How Rockets Work With Chris Hadfield
Written by MasterClass
Last updated: Dec 5, 2022 • 8 min read
In order to get an object to space, you essentially need the following: fuel and oxygen to burn, aerodynamic surfaces and gimbaling engines to steer, and somewhere for the “hot stuff” to come out to provide enough thrust. Simple.
Fuel and oxygen are mixed and ignited inside the rocket motor, and then the exploding, burning mixture expands and pours out the back of the rocket to create the thrust needed to propel it forward. As opposed to an airplane engine, which operates within the atmosphere and thus can take in air to combine with fuel for its combustion reaction, a rocket needs to be able to operate in the emptiness of space, where there’s no oxygen. Accordingly, rockets have to carry not just fuel, but also their own oxygen supply. When you look at a rocket on a launch pad, most of what you see is simply the propellant tanks—fuel and oxygen—needed to get to space.
Within the atmosphere, aerodynamic fins can help steer the rocket, like an airplane.
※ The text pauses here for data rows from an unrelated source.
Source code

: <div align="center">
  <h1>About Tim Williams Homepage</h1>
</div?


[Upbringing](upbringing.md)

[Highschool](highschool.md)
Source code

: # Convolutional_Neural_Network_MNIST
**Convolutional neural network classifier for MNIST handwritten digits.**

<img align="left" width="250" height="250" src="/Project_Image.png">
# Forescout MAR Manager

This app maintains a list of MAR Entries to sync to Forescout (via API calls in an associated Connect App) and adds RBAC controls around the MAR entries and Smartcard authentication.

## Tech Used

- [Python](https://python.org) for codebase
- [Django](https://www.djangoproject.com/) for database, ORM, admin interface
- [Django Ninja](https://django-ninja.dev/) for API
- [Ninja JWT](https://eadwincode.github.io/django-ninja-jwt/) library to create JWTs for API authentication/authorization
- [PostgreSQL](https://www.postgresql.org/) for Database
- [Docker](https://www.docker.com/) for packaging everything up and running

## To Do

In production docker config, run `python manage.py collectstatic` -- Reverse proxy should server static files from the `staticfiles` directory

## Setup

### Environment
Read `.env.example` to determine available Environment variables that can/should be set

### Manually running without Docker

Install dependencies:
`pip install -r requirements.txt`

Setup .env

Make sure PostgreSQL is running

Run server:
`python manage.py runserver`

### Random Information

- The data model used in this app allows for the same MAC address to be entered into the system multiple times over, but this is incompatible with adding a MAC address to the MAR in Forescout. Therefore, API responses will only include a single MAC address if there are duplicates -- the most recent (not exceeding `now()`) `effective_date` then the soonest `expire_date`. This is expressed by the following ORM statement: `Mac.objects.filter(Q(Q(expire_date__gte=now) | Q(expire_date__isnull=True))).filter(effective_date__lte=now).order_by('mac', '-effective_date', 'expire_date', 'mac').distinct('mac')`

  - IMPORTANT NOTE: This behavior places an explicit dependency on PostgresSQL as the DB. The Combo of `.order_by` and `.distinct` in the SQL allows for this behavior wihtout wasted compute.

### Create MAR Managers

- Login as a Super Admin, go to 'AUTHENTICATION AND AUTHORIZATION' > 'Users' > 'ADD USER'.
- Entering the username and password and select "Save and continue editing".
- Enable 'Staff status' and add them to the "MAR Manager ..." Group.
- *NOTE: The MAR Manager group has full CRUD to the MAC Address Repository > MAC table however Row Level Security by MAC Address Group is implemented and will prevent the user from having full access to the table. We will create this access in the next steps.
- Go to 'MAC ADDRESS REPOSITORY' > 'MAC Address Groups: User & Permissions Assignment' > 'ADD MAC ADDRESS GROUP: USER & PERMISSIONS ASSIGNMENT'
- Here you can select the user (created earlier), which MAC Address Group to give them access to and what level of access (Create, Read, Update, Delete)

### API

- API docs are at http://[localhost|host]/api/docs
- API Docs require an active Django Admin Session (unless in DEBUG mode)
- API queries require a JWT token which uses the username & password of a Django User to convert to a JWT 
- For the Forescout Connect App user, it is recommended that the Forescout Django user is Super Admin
Beyond the atmosphere, though, there’s nothing for those fins to push against in the vacuum of space. So rockets also use gimbaling engines—engines that can swing on robotic pivots—to steer. Sort of like balancing a broom in your hand. Another name for this is vectored thrust.
Rockets are normally built in separate stacked sections, or stages, a concept developed by Konstantin Tsiolkovsky, a Russian math teacher, and Robert Goddard, an American engineer/physicist. The operative principle behind rocket stages is that we need a certain amount of thrust to get above the atmosphere, and then further thrust to accelerate to a speed fast enough to stay in orbit around Earth (orbital speed, about five miles per second). It’s easier for a rocket to get to that orbital speed without having to carry the excess weight of empty propellant tanks and early-stage rockets. So when the fuel/oxygen for each stage of a rocket is used up, we jettison that stage, and it falls back to Earth.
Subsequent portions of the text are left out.